I always think of my audience as other poets – poetry in that sense is a very democratic medium. Poets function much more socially than do novelists, which is why groups form from time to time, and the social relationships between poets – even middle-aged white guys like me – tend much more to the camaraderie one might associate in music, say, with the early days of the rap scene, people hanging out, showing each other their moves, their latest samples. I am often reminded of the troubadour poets of Provencal, writers who had two separate oeuvres, one for the masses and another – they called it trobar clus – for their friends & colleagues. The evolution of literary genres – the book itself as a social institution, the rise (and later demise) of the novel, the role of cinema in becoming the “mass” form for narrativity in society – these have pretty much eliminated the need for poetry’s work as a medium for the masses, and poetry has responded by having its trobar clus expand into a rich, multi-faceted literature.

 

Think about it: as Naropa poet Anselm Hollo has noted, in the 1950s a young writer – as he was then – could buy every book of poetry published in America by large press or small in a good London bookstore.
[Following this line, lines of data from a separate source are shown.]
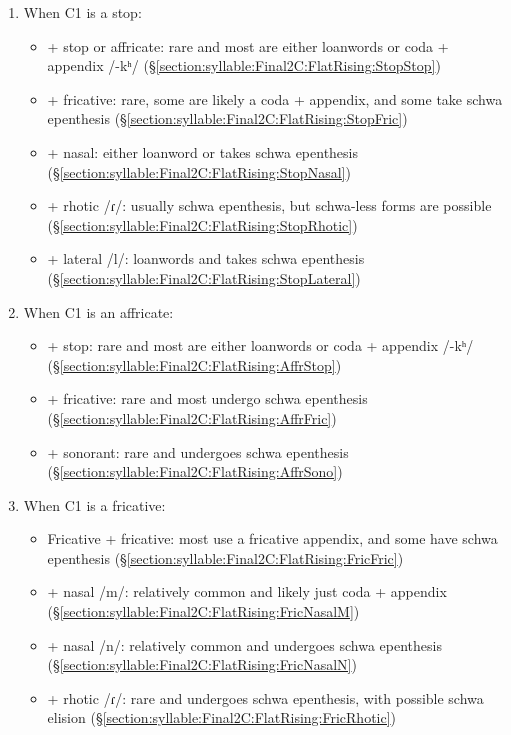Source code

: 	\begin{enumerate}[noitemsep,topsep=0pt]
		\item When C1 is a stop:
		\begin{itemize}
			\item  + stop or affricate: rare and most are either loanwords or coda + appendix /-kʰ/ (\S\ref{section:syllable:Final2C:FlatRising:StopStop})
			\item  + fricative: rare, some are likely a coda + appendix, and some take schwa epenthesis  (\S\ref{section:syllable:Final2C:FlatRising:StopFric})
			\item  + nasal: either loanword or takes schwa epenthesis  (\S\ref{section:syllable:Final2C:FlatRising:StopNasal})
			\item  + rhotic /ɾ/: usually schwa epenthesis, but schwa-less forms are possible (\S\ref{section:syllable:Final2C:FlatRising:StopRhotic})
			\item  + lateral /l/: loanwords and takes schwa epenthesis (\S\ref{section:syllable:Final2C:FlatRising:StopLateral})
		\end{itemize}
		\item When C1 is an affricate:
		\begin{itemize}
			\item   + stop: rare and most are either loanwords or coda + appendix /-kʰ/ (\S\ref{section:syllable:Final2C:FlatRising:AffrStop})
			\item  + fricative: rare and most   undergo schwa epenthesis  (\S\ref{section:syllable:Final2C:FlatRising:AffrFric})
			\item  + sonorant: rare and undergoes schwa epenthesis  (\S\ref{section:syllable:Final2C:FlatRising:AffrSono})
		\end{itemize}
		\item When C1 is a fricative:
		\begin{itemize}
			\item Fricative + fricative: most use a fricative appendix, and some have  schwa epenthesis  (\S\ref{section:syllable:Final2C:FlatRising:FricFric})
			\item  + nasal /m/: relatively common and likely just coda + appendix (\S\ref{section:syllable:Final2C:FlatRising:FricNasalM})
			\item  + nasal /n/: relatively common and undergoes schwa epenthesis (\S\ref{section:syllable:Final2C:FlatRising:FricNasalN})
			\item  + rhotic /ɾ/: rare  and  undergoes schwa epenthesis, with possible schwa elision (\S\ref{section:syllable:Final2C:FlatRising:FricRhotic})

\end{itemize}
\end{enumerate}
That’s literally because there were so few books, so few publishers, so few poets. Today, my weblog alone lists the blogs of some 400 other poets and the vast majority of poets have yet to begin blogging. I’m not suggesting that everybody on that list is Shakespeare, or Anselm Hollo for that matter. But that is a huge transformation that hardly anybody has begun to account for as yet. What poetry means socially in America is becoming something very different from what the trade presses could ever hope to represent. Or bookstores. With less than a dozen exceptions nationally (Woodland Pattern in Milwaukee, City Lights in San Francisco, Open Books in Seattle, etc.), bookstores have become almost completely irrelevant to poetry. Why? Because they don’t stock chapbooks, which means that the vast majority of volumes of poetry are just never going to be found there, good, bad, or indifferent.

 

Yet poetry is thriving in America, moreso now than ever before. Not only is more poetry being written, but more good poetry is being written than at any time in the nation’s history. What is also happening tho is that the economic equation is shifting. The poet with an audience of thousands is being replaced by many poets with audiences of hundreds. The web is a perfect way for those writers & readers to connect up if – and this is the big if – they can hear about one another. So blogs are a perfect means of connecting all these poets & readers together, seeing to it that this new condition of poetry in America doesn’t devolve into a hundred little local scenes, each isolated from the other. In this sense, the weblog doesn’t replace anything. What it does is give the world of poetry a commons, which is what connects all these other elements together.